**INSTRUCTIONS TO FOLLOW**
Print every record exactly, omitting none.

**DATASET EXTRACT**
* * *

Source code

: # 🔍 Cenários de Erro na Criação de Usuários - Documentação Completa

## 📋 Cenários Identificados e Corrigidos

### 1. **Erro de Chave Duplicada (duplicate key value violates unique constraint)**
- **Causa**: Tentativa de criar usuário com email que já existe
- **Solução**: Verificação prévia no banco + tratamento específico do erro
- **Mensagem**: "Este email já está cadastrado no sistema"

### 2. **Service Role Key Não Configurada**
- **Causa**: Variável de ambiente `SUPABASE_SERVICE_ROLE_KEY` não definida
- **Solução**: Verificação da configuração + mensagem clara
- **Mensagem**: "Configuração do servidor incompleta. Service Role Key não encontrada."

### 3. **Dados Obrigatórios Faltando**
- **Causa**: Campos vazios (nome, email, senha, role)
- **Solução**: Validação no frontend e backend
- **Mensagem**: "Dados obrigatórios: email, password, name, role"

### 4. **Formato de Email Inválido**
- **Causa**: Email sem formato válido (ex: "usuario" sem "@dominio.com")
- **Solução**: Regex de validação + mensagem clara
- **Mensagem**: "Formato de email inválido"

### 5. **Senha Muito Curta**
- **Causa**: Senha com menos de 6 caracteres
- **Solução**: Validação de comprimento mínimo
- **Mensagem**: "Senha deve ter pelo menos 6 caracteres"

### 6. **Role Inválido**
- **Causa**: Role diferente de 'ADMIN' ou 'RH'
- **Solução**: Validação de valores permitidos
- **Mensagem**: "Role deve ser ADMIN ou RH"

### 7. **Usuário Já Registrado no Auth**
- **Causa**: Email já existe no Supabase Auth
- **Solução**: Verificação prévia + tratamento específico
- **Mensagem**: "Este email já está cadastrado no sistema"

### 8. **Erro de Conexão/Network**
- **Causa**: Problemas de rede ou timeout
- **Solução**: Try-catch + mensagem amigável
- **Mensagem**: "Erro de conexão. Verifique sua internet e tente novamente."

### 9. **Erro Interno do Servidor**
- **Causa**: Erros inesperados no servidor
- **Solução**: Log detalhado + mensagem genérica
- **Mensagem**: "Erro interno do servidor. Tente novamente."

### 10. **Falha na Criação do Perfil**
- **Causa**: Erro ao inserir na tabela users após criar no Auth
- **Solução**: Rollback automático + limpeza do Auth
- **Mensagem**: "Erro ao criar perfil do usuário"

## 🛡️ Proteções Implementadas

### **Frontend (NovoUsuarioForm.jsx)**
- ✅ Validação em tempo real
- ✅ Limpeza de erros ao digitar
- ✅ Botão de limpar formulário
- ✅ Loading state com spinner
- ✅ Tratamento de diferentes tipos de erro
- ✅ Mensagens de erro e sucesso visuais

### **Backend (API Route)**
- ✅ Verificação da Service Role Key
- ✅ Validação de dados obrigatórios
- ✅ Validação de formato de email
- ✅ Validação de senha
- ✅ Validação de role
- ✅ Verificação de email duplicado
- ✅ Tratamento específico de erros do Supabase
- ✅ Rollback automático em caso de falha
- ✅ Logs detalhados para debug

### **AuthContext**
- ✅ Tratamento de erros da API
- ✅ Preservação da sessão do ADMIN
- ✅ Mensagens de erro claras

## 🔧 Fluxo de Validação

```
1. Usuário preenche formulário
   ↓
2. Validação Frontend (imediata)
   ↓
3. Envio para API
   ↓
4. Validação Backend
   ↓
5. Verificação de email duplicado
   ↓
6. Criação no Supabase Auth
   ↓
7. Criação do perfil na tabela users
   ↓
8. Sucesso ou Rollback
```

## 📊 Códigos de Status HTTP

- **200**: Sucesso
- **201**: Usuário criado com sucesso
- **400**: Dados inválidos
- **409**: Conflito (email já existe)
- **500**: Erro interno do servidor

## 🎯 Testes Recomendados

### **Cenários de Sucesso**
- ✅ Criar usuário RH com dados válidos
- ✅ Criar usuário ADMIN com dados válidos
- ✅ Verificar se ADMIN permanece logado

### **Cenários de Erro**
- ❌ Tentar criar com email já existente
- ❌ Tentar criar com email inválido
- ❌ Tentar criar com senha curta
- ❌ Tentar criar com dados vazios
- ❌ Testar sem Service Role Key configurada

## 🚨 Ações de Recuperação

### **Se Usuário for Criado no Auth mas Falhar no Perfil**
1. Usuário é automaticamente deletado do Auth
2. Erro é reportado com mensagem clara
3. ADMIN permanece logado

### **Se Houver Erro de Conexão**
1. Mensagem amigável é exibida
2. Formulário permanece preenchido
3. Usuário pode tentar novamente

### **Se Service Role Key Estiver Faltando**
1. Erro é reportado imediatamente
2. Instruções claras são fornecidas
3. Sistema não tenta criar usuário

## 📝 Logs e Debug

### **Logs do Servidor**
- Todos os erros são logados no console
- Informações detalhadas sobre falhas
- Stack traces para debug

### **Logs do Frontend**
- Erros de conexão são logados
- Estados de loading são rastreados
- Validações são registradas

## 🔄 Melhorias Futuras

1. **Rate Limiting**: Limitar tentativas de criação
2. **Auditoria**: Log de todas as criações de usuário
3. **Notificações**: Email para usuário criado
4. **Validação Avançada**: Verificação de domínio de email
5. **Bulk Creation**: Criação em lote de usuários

* * *

**FINAL ANSWER**
Source code

: # 🔍 Cenários de Erro na Criação de Usuários - Documentação Completa

## 📋 Cenários Identificados e Corrigidos

### 1. **Erro de Chave Duplicada (duplicate key value violates unique constraint)**
- **Causa**: Tentativa de criar usuário com email que já existe
- **Solução**: Verificação prévia no banco + tratamento específico do erro
- **Mensagem**: "Este email já está cadastrado no sistema"

### 2. **Service Role Key Não Configurada**
- **Causa**: Variável de ambiente `SUPABASE_SERVICE_ROLE_KEY` não definida
- **Solução**: Verificação da configuração + mensagem clara
- **Mensagem**: "Configuração do servidor incompleta. Service Role Key não encontrada."

### 3. **Dados Obrigatórios Faltando**
- **Causa**: Campos vazios (nome, email, senha, role)
- **Solução**: Validação no frontend e backend
- **Mensagem**: "Dados obrigatórios: email, password, name, role"

### 4. **Formato de Email Inválido**
- **Causa**: Email sem formato válido (ex: "usuario" sem "@dominio.com")
- **Solução**: Regex de validação + mensagem clara
- **Mensagem**: "Formato de email inválido"

### 5. **Senha Muito Curta**
- **Causa**: Senha com menos de 6 caracteres
- **Solução**: Validação de comprimento mínimo
- **Mensagem**: "Senha deve ter pelo menos 6 caracteres"

### 6. **Role Inválido**
- **Causa**: Role diferente de 'ADMIN' ou 'RH'
- **Solução**: Validação de valores permitidos
- **Mensagem**: "Role deve ser ADMIN ou RH"

### 7. **Usuário Já Registrado no Auth**
- **Causa**: Email já existe no Supabase Auth
- **Solução**: Verificação prévia + tratamento específico
- **Mensagem**: "Este email já está cadastrado no sistema"

### 8. **Erro de Conexão/Network**
- **Causa**: Problemas de rede ou timeout
- **Solução**: Try-catch + mensagem amigável
- **Mensagem**: "Erro de conexão. Verifique sua internet e tente novamente."

### 9. **Erro Interno do Servidor**
- **Causa**: Erros inesperados no servidor
- **Solução**: Log detalhado + mensagem genérica
- **Mensagem**: "Erro interno do servidor. Tente novamente."

### 10. **Falha na Criação do Perfil**
- **Causa**: Erro ao inserir na tabela users após criar no Auth
- **Solução**: Rollback automático + limpeza do Auth
- **Mensagem**: "Erro ao criar perfil do usuário"

## 🛡️ Proteções Implementadas

### **Frontend (NovoUsuarioForm.jsx)**
- ✅ Validação em tempo real
- ✅ Limpeza de erros ao digitar
- ✅ Botão de limpar formulário
- ✅ Loading state com spinner
- ✅ Tratamento de diferentes tipos de erro
- ✅ Mensagens de erro e sucesso visuais

### **Backend (API Route)**
- ✅ Verificação da Service Role Key
- ✅ Validação de dados obrigatórios
- ✅ Validação de formato de email
- ✅ Validação de senha
- ✅ Validação de role
- ✅ Verificação de email duplicado
- ✅ Tratamento específico de erros do Supabase
- ✅ Rollback automático em caso de falha
- ✅ Logs detalhados para debug

### **AuthContext**
- ✅ Tratamento de erros da API
- ✅ Preservação da sessão do ADMIN
- ✅ Mensagens de erro claras

## 🔧 Fluxo de Validação

```
1. Usuário preenche formulário
   ↓
2. Validação Frontend (imediata)
   ↓
3. Envio para API
   ↓
4. Validação Backend
   ↓
5. Verificação de email duplicado
   ↓
6. Criação no Supabase Auth
   ↓
7. Criação do perfil na tabela users
   ↓
8. Sucesso ou Rollback
```

## 📊 Códigos de Status HTTP

- **200**: Sucesso
- **201**: Usuário criado com sucesso
- **400**: Dados inválidos
- **409**: Conflito (email já existe)
- **500**: Erro interno do servidor

## 🎯 Testes Recomendados

### **Cenários de Sucesso**
- ✅ Criar usuário RH com dados válidos
- ✅ Criar usuário ADMIN com dados válidos
- ✅ Verificar se ADMIN permanece logado

### **Cenários de Erro**
- ❌ Tentar criar com email já existente
- ❌ Tentar criar com email inválido
- ❌ Tentar criar com senha curta
- ❌ Tentar criar com dados vazios
- ❌ Testar sem Service Role Key configurada

## 🚨 Ações de Recuperação

### **Se Usuário for Criado no Auth mas Falhar no Perfil**
1. Usuário é automaticamente deletado do Auth
2. Erro é reportado com mensagem clara
3. ADMIN permanece logado

### **Se Houver Erro de Conexão**
1. Mensagem amigável é exibida
2. Formulário permanece preenchido
3. Usuário pode tentar novamente

### **Se Service Role Key Estiver Faltando**
1. Erro é reportado imediatamente
2. Instruções claras são fornecidas
3. Sistema não tenta criar usuário

## 📝 Logs e Debug

### **Logs do Servidor**
- Todos os erros são logados no console
- Informações detalhadas sobre falhas
- Stack traces para debug

### **Logs do Frontend**
- Erros de conexão são logados
- Estados de loading são rastreados
- Validações são registradas

## 🔄 Melhorias Futuras

1. **Rate Limiting**: Limitar tentativas de criação
2. **Auditoria**: Log de todas as criações de usuário
3. **Notificações**: Email para usuário criado
4. **Validação Avançada**: Verificação de domínio de email
5. **Bulk Creation**: Criação em lote de usuários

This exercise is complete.